- **WHAT YOU SHOULD DO**:
When the word "compliance" shows up in a line of the data below, copy that whole line.

== Segment start ==

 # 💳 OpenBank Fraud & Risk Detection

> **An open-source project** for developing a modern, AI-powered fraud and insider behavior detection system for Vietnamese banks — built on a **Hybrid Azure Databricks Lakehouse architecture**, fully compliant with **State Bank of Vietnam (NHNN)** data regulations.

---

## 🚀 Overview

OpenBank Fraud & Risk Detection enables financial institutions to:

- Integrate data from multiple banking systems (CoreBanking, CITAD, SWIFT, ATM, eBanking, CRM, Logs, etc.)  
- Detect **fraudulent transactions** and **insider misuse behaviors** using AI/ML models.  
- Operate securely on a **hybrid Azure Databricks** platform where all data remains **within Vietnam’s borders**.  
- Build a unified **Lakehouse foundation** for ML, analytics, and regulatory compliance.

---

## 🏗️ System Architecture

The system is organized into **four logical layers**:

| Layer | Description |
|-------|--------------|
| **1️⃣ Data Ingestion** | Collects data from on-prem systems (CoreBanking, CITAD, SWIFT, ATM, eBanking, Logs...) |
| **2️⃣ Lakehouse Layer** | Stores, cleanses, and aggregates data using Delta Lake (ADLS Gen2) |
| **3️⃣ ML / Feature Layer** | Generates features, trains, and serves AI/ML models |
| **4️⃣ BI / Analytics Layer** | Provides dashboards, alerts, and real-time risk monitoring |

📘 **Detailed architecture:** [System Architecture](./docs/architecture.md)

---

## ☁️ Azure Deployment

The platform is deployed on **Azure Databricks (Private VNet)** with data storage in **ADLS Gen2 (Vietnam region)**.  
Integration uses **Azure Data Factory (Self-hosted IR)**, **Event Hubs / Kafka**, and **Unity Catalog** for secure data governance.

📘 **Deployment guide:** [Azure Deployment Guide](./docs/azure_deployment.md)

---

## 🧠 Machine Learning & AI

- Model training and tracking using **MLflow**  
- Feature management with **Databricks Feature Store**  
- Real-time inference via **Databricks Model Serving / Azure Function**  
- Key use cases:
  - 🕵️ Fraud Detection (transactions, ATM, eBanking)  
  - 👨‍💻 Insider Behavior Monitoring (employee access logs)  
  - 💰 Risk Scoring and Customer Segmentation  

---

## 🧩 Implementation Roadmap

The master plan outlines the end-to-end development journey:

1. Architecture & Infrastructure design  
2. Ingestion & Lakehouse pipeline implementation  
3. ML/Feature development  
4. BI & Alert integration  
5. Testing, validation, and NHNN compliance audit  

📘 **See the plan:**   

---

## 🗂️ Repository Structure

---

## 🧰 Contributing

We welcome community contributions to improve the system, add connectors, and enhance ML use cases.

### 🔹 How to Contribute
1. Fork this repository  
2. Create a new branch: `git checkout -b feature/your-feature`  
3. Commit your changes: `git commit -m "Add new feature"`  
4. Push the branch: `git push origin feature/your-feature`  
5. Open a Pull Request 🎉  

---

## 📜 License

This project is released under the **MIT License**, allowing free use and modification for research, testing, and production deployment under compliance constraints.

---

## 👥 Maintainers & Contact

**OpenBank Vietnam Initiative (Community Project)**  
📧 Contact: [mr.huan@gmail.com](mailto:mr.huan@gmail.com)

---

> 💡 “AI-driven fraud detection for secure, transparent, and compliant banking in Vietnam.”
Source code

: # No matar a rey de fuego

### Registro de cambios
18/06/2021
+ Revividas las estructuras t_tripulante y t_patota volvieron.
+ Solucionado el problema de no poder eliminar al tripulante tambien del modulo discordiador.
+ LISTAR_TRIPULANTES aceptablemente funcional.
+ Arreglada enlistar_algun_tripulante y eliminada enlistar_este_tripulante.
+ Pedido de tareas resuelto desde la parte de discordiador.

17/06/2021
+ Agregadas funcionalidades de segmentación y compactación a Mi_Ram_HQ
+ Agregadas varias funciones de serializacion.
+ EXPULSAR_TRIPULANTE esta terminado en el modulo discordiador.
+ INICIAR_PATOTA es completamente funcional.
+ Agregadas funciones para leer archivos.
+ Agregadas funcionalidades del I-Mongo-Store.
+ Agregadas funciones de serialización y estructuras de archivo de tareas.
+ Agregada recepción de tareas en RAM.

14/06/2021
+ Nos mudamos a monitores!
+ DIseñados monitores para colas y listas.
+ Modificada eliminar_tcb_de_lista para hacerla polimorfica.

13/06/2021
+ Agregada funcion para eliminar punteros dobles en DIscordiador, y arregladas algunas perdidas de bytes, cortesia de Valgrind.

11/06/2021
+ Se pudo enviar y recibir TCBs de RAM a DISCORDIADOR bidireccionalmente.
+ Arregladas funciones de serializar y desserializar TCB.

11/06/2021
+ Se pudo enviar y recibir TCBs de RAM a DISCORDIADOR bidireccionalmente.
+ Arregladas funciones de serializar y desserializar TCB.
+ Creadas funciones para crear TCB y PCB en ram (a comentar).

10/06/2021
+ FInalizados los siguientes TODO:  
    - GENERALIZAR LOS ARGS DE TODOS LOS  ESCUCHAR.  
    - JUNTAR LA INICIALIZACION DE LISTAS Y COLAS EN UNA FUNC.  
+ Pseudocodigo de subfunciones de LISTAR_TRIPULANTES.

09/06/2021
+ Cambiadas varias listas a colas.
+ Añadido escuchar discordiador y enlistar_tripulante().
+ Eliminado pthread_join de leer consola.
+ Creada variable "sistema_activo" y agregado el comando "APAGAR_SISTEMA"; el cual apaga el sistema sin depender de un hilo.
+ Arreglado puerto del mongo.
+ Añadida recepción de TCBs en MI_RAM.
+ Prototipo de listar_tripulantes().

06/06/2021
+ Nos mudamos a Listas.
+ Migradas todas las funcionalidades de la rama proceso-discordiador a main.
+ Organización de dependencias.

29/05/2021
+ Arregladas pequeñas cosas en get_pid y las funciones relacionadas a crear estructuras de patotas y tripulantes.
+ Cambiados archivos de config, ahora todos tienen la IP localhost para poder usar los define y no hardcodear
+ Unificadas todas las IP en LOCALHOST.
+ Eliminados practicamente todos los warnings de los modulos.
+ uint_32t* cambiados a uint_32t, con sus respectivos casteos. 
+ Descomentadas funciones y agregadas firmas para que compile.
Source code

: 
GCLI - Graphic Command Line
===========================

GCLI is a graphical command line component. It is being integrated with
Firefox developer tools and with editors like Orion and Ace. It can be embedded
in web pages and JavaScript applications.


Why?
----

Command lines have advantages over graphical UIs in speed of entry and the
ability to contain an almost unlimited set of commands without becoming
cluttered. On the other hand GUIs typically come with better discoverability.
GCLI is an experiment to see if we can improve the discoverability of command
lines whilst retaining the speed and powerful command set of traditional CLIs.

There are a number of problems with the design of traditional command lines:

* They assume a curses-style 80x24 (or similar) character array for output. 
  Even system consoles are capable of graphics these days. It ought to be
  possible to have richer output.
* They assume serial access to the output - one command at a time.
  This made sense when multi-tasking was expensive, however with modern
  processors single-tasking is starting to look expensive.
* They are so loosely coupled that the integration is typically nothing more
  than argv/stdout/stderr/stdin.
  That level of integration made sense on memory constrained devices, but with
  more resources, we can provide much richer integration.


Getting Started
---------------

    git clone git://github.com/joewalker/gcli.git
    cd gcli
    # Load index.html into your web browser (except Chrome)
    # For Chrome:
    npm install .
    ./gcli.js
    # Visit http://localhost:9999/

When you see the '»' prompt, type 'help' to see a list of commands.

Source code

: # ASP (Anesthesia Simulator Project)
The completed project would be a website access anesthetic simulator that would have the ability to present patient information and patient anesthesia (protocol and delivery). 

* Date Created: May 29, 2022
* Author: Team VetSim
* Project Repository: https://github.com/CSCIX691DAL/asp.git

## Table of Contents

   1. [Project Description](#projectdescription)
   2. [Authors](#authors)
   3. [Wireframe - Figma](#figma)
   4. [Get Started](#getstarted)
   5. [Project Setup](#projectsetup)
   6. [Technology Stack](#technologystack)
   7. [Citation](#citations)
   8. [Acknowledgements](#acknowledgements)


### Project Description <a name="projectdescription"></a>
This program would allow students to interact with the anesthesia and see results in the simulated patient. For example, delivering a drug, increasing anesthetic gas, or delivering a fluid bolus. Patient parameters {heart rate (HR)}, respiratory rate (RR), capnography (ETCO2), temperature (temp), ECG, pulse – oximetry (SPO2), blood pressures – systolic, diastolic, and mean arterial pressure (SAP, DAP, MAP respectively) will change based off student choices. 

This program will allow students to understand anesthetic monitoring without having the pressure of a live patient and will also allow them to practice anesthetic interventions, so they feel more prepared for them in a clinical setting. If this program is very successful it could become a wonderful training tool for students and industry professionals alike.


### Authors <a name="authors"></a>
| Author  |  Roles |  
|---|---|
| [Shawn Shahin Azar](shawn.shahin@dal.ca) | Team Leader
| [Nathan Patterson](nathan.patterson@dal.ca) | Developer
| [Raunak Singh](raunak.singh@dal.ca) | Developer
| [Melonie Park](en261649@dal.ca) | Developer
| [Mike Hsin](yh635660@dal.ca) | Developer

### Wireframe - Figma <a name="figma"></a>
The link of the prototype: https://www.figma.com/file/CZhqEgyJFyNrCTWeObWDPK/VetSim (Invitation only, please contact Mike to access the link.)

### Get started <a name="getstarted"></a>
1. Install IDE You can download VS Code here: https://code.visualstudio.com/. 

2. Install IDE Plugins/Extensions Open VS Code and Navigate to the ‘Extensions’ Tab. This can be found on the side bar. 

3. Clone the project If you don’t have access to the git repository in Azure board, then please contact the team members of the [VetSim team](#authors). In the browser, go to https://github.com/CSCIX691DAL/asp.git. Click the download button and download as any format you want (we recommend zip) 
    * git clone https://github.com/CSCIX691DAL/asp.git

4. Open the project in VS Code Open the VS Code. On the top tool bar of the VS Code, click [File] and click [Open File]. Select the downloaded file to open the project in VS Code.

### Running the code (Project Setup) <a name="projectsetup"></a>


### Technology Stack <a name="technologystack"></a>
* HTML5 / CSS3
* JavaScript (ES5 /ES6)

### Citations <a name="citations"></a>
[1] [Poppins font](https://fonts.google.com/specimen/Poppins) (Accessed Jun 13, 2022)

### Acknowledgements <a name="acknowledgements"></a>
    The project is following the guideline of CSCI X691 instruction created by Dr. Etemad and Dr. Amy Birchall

== Segment end ==

- **RESPONSE AREA**:
- Build a unified **Lakehouse foundation** for ML, analytics, and regulatory compliance.
5. Testing, validation, and NHNN compliance audit  
This project is released under the **MIT License**, allowing free use and modification for research, testing, and production deployment under compliance constraints.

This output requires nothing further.